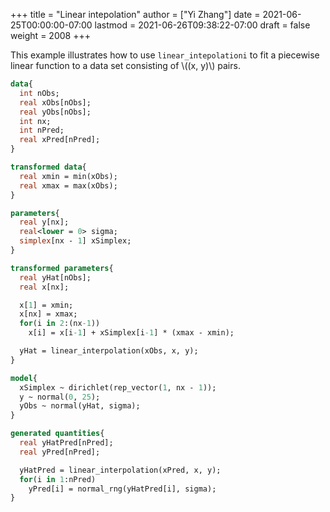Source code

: +++
title = "Linear intepolation"
author = ["Yi Zhang"]
date = 2021-06-25T00:00:00-07:00
lastmod = 2021-06-26T09:38:22-07:00
draft = false
weight = 2008
+++

This example illustrates how to use `linear_intepolationi`
to fit a piecewise linear function to a data set consisting
of \\((x, y)\\) pairs.

```stan
data{
  int nObs;
  real xObs[nObs];
  real yObs[nObs];
  int nx;
  int nPred;
  real xPred[nPred];
}

transformed data{
  real xmin = min(xObs);
  real xmax = max(xObs);
}

parameters{
  real y[nx];
  real<lower = 0> sigma;
  simplex[nx - 1] xSimplex;
}

transformed parameters{
  real yHat[nObs];
  real x[nx];

  x[1] = xmin;
  x[nx] = xmax;
  for(i in 2:(nx-1))
    x[i] = x[i-1] + xSimplex[i-1] * (xmax - xmin);

  yHat = linear_interpolation(xObs, x, y);
}

model{
  xSimplex ~ dirichlet(rep_vector(1, nx - 1));
  y ~ normal(0, 25);
  yObs ~ normal(yHat, sigma);
}

generated quantities{
  real yHatPred[nPred];
  real yPred[nPred];

  yHatPred = linear_interpolation(xPred, x, y);
  for(i in 1:nPred)
    yPred[i] = normal_rng(yHatPred[i], sigma);
}
```
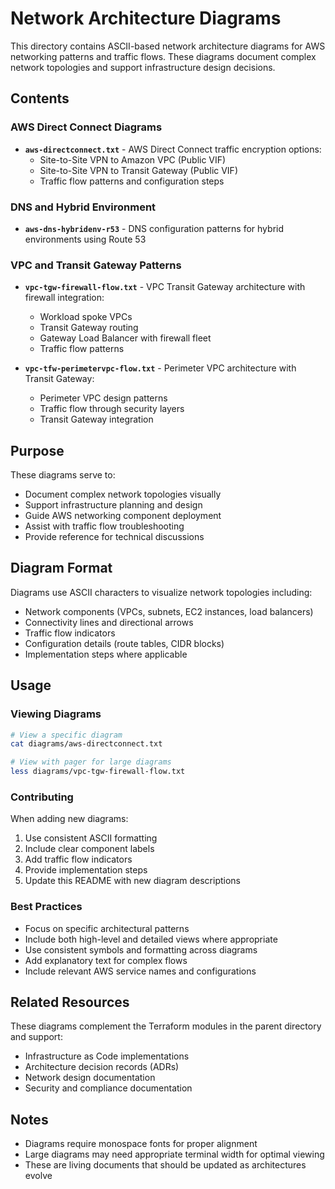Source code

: # Network Architecture Diagrams

This directory contains ASCII-based network architecture diagrams for AWS networking patterns and traffic flows. These diagrams document complex network topologies and support infrastructure design decisions.

## Contents

### AWS Direct Connect Diagrams
- **`aws-directconnect.txt`** - AWS Direct Connect traffic encryption options:
  - Site-to-Site VPN to Amazon VPC (Public VIF)
  - Site-to-Site VPN to Transit Gateway (Public VIF)
  - Traffic flow patterns and configuration steps

### DNS and Hybrid Environment
- **`aws-dns-hybridenv-r53`** - DNS configuration patterns for hybrid environments using Route 53

### VPC and Transit Gateway Patterns
- **`vpc-tgw-firewall-flow.txt`** - VPC Transit Gateway architecture with firewall integration:
  - Workload spoke VPCs
  - Transit Gateway routing
  - Gateway Load Balancer with firewall fleet
  - Traffic flow patterns

- **`vpc-tfw-perimetervpc-flow.txt`** - Perimeter VPC architecture with Transit Gateway:
  - Perimeter VPC design patterns
  - Traffic flow through security layers
  - Transit Gateway integration

## Purpose

These diagrams serve to:

- Document complex network topologies visually
- Support infrastructure planning and design
- Guide AWS networking component deployment
- Assist with traffic flow troubleshooting
- Provide reference for technical discussions

## Diagram Format

Diagrams use ASCII characters to visualize network topologies including:

- Network components (VPCs, subnets, EC2 instances, load balancers)
- Connectivity lines and directional arrows
- Traffic flow indicators
- Configuration details (route tables, CIDR blocks)
- Implementation steps where applicable

## Usage

### Viewing Diagrams
```bash
# View a specific diagram
cat diagrams/aws-directconnect.txt

# View with pager for large diagrams
less diagrams/vpc-tgw-firewall-flow.txt
```

### Contributing
When adding new diagrams:

1. Use consistent ASCII formatting
2. Include clear component labels
3. Add traffic flow indicators
4. Provide implementation steps
5. Update this README with new diagram descriptions

### Best Practices
- Focus on specific architectural patterns
- Include both high-level and detailed views where appropriate
- Use consistent symbols and formatting across diagrams
- Add explanatory text for complex flows
- Include relevant AWS service names and configurations

## Related Resources

These diagrams complement the Terraform modules in the parent directory and support:
- Infrastructure as Code implementations
- Architecture decision records (ADRs)
- Network design documentation
- Security and compliance documentation

## Notes

- Diagrams require monospace fonts for proper alignment
- Large diagrams may need appropriate terminal width for optimal viewing
- These are living documents that should be updated as architectures evolve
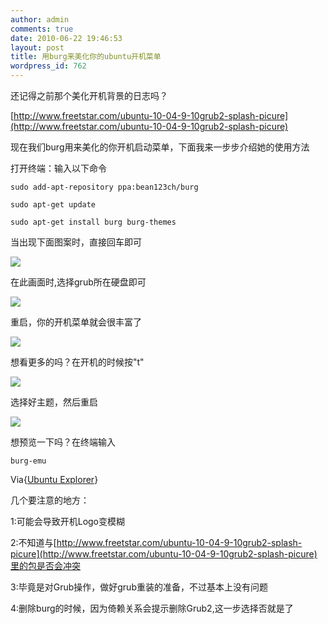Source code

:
 ```yaml
---
author: admin
comments: true
date: 2010-06-22 19:46:53
layout: post
title: 用burg来美化你的ubuntu开机菜单
wordpress_id: 762
---
```


还记得之前那个美化开机背景的日志吗？

[http://www.freetstar.com/ubuntu-10-04-9-10grub2-splash-picure](http://www.freetstar.com/ubuntu-10-04-9-10grub2-splash-picure)

现在我们burg用来美化的你开机启动菜单，下面我来一步步介绍她的使用方法

打开终端：输入以下命令  

    sudo add-apt-repository ppa:bean123ch/burg   

    sudo apt-get update   

    sudo apt-get install burg burg-themes  

当出现下面图案时，直接回车即可

[![](http://www.freetstar.com/wp-content/uploads/2010/06/Screenshot3-300x215.png)](http://www.freetstar.com/wp-content/uploads/2010/06/Screenshot3.png)

在此画面时,选择grub所在硬盘即可

[![](http://www.freetstar.com/wp-content/uploads/2010/06/Screenshot-1-300x214.png)](http://www.freetstar.com/wp-content/uploads/2010/06/Screenshot-1.png)

重启，你的开机菜单就会很丰富了  

[![](http://www.freetstar.com/wp-content/uploads/2010/06/Selection_015.png)](http://www.freetstar.com/wp-content/uploads/2010/06/Selection_015.png)

想看更多的吗？在开机的时候按"t"

[![](http://www.freetstar.com/wp-content/uploads/2010/06/Selection_017.png)](http://www.freetstar.com/wp-content/uploads/2010/06/Selection_017.png)

选择好主题，然后重启

[![](http://www.freetstar.com/wp-content/uploads/2010/06/Selection_016.png)](http://www.freetstar.com/wp-content/uploads/2010/06/Selection_016.png)

想预览一下吗？在终端输入

    burg-emu

Via{[Ubuntu Explorer](http://ubuntuexplore.blogspot.com/2010/06/ubuntu-how-to-beautify-your-bootloader.html)}

几个要注意的地方：

1:可能会导致开机Logo变模糊

2:不知道与[http://www.freetstar.com/ubuntu-10-04-9-10grub2-splash-picure](http://www.freetstar.com/ubuntu-10-04-9-10grub2-splash-picure)里的包是否会冲突

3:毕竟是对Grub操作，做好grub重装的准备，不过基本上没有问题

4:删除burg的时候，因为倚赖关系会提示删除Grub2,这一步选择否就是了

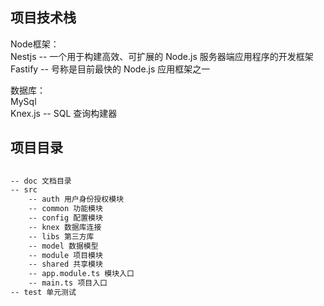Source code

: ## 项目技术栈
Node框架：      
Nestjs -- 一个用于构建高效、可扩展的 Node.js 服务器端应用程序的开发框架      
Fastify -- 号称是目前最快的 Node.js 应用框架之一      
      
数据库：       
MySql      
Knex.js -- SQL 查询构建器      

      

## 项目目录
```bash
      
-- doc 文档目录      
-- src      
    -- auth 用户身份授权模块      
    -- common 功能模块      
    -- config 配置模块      
    -- knex 数据库连接      
    -- libs 第三方库      
    -- model 数据模型      
    -- module 项目模块      
    -- shared 共享模块      
    -- app.module.ts 模块入口      
    -- main.ts 项目入口      
-- test 单元测试      
      
```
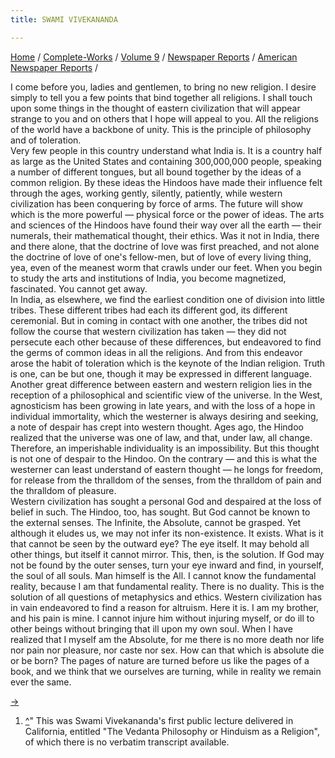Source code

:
 ```yaml
---
title: SWAMI VIVEKANANDA

---
```



[Home](../../../../index.htm) /
[Complete-Works](../../../complete_works.htm) / [Volume
9](../../volume_9_contents.htm) / [Newspaper
Reports](../newspaper_reports_contents.htm) / [American Newspaper
Reports](american_newspaper_contents.htm) /



  

I come before you, ladies and gentlemen, to bring no new religion. I
desire simply to tell you a few points that bind together all religions.
I shall touch upon some things in the thought of eastern civilization
that will appear strange to you and on others that I hope will appeal to
you. All the religions of the world have a backbone of unity. This is
the principle of philosophy and of toleration.  
Very few people in this country understand what India is. It is a
country half as large as the United States and containing 300,000,000
people, speaking a number of different tongues, but all bound together
by the ideas of a common religion. By these ideas the Hindoos have made
their influence felt through the ages, working gently, silently,
patiently, while western civilization has been conquering by force of
arms. The future will show which is the more powerful — physical force
or the power of ideas. The arts and sciences of the Hindoos have found
their way over all the earth — their numerals, their mathematical
thought, their ethics. Was it not in India, there and there alone, that
the doctrine of love was first preached, and not alone the doctrine of
love of one's fellow-men, but of love of every living thing, yea, even
of the meanest worm that crawls under our feet. When you begin to study
the arts and institutions of India, you become magnetized, fascinated.
You cannot get away.  
In India, as elsewhere, we find the earliest condition one of division
into little tribes. These different tribes had each its different god,
its different ceremonial. But in coming in contact with one another, the
tribes did not follow the course that western civilization has taken —
they did not persecute each other because of these differences, but
endeavored to find the germs of common ideas in all the religions. And
from this endeavor arose the habit of toleration which is the keynote of
the Indian religion. Truth is one, can be but one, though it may be
expressed in different language.  
Another great difference between eastern and western religion lies in
the reception of a philosophical and scientific view of the universe. In
the West, agnosticism has been growing in late years, and with the loss
of a hope in individual immortality, which the westerner is always
desiring and seeking, a note of despair has crept into western thought.
Ages ago, the Hindoo realized that the universe was one of law, and
that, under law, all change. Therefore, an imperishable individuality is
an impossibility. But this thought is not one of despair to the Hindoo.
On the contrary — and this is what the westerner can least understand of
eastern thought — he longs for freedom, for release from the thralldom
of the senses, from the thralldom of pain and the thralldom of
pleasure.  
Western civilization has sought a personal God and despaired at the loss
of belief in such. The Hindoo, too, has sought. But God cannot be known
to the external senses. The Infinite, the Absolute, cannot be grasped.
Yet although it eludes us, we may not infer its non-existence. It
exists. What is it that cannot be seen by the outward eye? The eye
itself. It may behold all other things, but itself it cannot mirror.
This, then, is the solution. If God may not be found by the outer
senses, turn your eye inward and find, in yourself, the soul of all
souls. Man himself is the All. I cannot know the fundamental reality,
because I am that fundamental reality. There is no duality. This is the
solution of all questions of metaphysics and ethics. Western
civilization has in vain endeavored to find a reason for altruism. Here
it is. I am my brother, and his pain is mine. I cannot injure him
without injuring myself, or do ill to other beings without bringing that
ill upon my own soul. When I have realized that I myself am the
Absolute, for me there is no more death nor life nor pain nor pleasure,
nor caste nor sex. How can that which is absolute die or be born? The
pages of nature are turned before us like the pages of a book, and we
think that we ourselves are turning, while in reality we remain ever the
same.

[→](50_la_times_dec_13_1899.htm)



1.  [^](#fn1_1)" This was Swami Vivekananda's first public lecture
    delivered in California, entitled "The Vedanta Philosophy or
    Hinduism as a Religion", of which there is no verbatim transcript
    available.
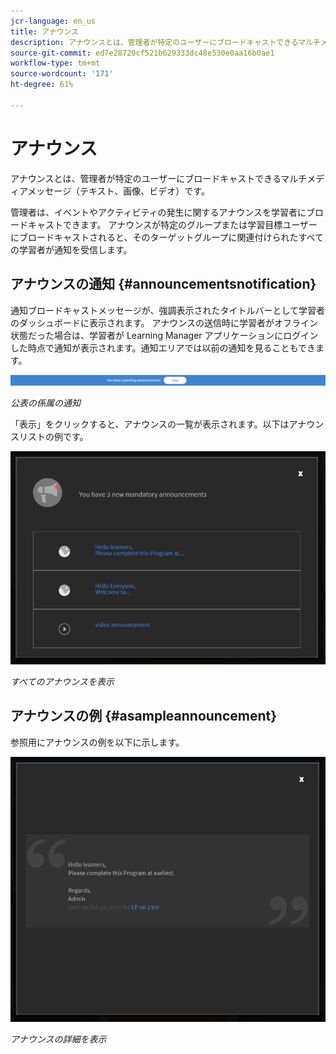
 ```yaml
---
jcr-language: en_us
title: アナウンス
description: アナウンスとは、管理者が特定のユーザーにブロードキャストできるマルチメディアメッセージ（テキスト、画像、ビデオ）です。
source-git-commit: ed7e28720cf521b629333dc48e530e0aa16b0ae1
workflow-type: tm+mt
source-wordcount: '171'
ht-degree: 61%

---
```




# アナウンス

アナウンスとは、管理者が特定のユーザーにブロードキャストできるマルチメディアメッセージ（テキスト、画像、ビデオ）です。

管理者は、イベントやアクティビティの発生に関するアナウンスを学習者にブロードキャストできます。 アナウンスが特定のグループまたは学習目標ユーザーにブロードキャストされると、そのターゲットグループに関連付けられたすべての学習者が通知を受信します。

## アナウンスの通知 {#announcementsnotification}

通知ブロードキャストメッセージが、強調表示されたタイトルバーとして学習者のダッシュボードに表示されます。 アナウンスの送信時に学習者がオフライン状態だった場合は、学習者が Learning Manager アプリケーションにログインした時点で通知が表示されます。通知エリアでは以前の通知を見ることもできます。

![](assets/pending-announcements.png)

*公表の係属の通知*

「表示」をクリックすると、アナウンスの一覧が表示されます。以下はアナウンスリストの例です。

![](assets/learner-announcements-list.png)

*すべてのアナウンスを表示*

## アナウンスの例 {#asampleannouncement}

参照用にアナウンスの例を以下に示します。

![](assets/announcement-details.png)

*アナウンスの詳細を表示*

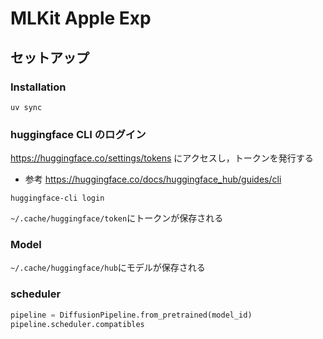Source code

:# MLKit Apple Exp

## セットアップ

### Installation

```shell
uv sync
```

### huggingface CLI のログイン

https://huggingface.co/settings/tokens にアクセスし，トークンを発行する

-   参考 https://huggingface.co/docs/huggingface_hub/guides/cli

```shell
huggingface-cli login
```

`~/.cache/huggingface/token`にトークンが保存される

### Model

`~/.cache/huggingface/hub`にモデルが保存される

### scheduler

```python
pipeline = DiffusionPipeline.from_pretrained(model_id)
pipeline.scheduler.compatibles
```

Work instruction:
The task calls for every line of the material that contains the string "your".

Answer space:
Via{[Ubuntu Explorer](http://ubuntuexplore.blogspot.com/2010/06/ubuntu-how-to-beautify-your-bootloader.html)}
senses, turn your eye inward and find, in yourself, the soul of all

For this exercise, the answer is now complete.